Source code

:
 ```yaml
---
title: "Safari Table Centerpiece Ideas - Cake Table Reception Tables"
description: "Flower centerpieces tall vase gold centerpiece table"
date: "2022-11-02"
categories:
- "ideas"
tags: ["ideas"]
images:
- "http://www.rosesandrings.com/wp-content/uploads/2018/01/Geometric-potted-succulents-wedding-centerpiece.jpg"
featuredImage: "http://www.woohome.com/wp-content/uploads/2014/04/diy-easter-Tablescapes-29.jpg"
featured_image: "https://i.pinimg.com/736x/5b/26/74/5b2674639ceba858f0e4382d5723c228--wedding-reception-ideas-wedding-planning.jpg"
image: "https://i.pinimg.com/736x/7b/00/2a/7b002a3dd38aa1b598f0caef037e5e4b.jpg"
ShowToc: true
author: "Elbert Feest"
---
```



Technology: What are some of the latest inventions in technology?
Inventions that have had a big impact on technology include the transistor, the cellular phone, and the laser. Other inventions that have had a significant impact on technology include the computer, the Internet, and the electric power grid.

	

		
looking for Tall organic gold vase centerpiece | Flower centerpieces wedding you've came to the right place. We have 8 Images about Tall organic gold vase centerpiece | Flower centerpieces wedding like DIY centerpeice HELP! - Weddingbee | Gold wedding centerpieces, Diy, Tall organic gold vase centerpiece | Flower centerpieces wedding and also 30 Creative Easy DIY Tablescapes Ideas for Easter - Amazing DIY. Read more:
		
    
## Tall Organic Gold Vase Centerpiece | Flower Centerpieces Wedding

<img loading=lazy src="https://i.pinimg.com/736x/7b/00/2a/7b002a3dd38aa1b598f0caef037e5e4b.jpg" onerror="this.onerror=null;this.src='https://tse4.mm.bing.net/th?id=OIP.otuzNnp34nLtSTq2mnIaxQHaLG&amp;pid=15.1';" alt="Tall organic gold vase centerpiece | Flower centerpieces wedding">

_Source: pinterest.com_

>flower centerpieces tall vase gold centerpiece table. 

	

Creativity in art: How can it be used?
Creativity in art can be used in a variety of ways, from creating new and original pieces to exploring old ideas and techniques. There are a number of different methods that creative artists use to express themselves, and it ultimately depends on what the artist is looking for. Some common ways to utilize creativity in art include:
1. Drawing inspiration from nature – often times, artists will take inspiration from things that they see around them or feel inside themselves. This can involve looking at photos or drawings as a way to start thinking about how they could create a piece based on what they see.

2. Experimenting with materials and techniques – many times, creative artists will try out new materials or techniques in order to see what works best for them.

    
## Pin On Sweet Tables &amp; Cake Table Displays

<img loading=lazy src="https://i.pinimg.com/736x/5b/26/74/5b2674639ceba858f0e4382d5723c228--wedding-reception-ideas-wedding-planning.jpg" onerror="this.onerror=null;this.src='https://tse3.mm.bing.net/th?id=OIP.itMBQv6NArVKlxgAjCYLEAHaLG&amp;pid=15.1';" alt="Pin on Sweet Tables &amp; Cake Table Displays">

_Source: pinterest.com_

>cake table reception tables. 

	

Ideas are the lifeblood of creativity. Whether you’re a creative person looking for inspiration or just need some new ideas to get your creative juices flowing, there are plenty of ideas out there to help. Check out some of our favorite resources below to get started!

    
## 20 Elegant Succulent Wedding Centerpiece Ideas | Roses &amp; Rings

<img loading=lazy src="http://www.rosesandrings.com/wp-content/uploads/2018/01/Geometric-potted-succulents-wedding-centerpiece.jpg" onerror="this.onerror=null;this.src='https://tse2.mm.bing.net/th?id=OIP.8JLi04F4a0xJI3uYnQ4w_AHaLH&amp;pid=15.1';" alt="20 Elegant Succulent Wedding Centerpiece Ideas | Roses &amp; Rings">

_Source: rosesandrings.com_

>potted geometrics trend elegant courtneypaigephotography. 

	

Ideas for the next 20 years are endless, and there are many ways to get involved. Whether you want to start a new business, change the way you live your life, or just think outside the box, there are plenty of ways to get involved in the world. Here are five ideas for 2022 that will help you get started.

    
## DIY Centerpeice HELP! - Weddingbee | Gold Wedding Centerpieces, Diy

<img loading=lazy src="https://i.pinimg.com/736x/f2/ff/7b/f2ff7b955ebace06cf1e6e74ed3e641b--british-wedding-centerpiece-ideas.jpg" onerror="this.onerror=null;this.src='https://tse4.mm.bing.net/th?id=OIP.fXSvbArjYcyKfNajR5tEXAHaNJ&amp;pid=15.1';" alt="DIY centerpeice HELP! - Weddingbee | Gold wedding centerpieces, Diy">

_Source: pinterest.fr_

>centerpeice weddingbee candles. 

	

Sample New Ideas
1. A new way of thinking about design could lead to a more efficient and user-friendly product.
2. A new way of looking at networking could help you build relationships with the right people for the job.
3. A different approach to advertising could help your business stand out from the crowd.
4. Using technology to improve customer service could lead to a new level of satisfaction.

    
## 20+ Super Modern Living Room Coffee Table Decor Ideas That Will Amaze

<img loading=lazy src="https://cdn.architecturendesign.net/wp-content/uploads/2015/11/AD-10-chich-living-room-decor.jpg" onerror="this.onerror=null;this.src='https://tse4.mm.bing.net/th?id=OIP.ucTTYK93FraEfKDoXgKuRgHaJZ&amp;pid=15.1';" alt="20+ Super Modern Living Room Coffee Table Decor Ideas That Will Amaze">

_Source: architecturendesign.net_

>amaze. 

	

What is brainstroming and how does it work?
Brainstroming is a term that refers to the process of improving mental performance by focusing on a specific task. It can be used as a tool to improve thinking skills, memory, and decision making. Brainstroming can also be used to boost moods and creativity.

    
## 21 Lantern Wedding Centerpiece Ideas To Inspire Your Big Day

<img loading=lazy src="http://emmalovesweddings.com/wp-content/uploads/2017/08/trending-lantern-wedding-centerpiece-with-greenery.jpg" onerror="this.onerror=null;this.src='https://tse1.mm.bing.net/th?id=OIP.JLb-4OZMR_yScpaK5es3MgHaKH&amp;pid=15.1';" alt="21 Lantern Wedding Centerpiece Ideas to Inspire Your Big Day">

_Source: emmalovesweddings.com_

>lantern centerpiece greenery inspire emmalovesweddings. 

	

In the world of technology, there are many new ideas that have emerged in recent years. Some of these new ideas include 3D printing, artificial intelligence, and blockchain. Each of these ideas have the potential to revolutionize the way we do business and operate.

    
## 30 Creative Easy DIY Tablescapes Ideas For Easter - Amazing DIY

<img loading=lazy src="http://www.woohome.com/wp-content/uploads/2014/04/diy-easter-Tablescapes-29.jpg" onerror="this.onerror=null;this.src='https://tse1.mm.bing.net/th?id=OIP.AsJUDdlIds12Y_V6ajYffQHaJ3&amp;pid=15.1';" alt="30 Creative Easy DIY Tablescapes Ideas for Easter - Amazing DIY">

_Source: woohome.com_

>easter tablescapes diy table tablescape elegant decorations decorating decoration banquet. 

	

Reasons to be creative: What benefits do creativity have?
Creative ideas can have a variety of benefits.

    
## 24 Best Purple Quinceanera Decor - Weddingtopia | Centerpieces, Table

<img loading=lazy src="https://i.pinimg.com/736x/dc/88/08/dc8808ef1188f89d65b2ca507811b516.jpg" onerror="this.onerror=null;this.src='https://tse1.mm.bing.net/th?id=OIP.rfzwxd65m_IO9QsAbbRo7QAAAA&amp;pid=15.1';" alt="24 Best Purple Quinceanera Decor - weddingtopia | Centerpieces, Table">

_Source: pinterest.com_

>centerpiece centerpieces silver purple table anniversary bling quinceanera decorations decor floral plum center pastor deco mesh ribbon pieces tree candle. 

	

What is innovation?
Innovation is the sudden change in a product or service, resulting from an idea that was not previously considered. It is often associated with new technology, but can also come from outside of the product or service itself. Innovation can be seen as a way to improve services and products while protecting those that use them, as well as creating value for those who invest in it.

********************

* _THE TASK_:
What is needed is a copy of every line above in which "decorations" appears.

* _WRITTEN SOLUTION_:
>easter tablescapes diy table tablescape elegant decorations decorating decoration banquet. 
>centerpiece centerpieces silver purple table anniversary bling quinceanera decorations decor floral plum center pastor deco mesh ribbon pieces tree candle. 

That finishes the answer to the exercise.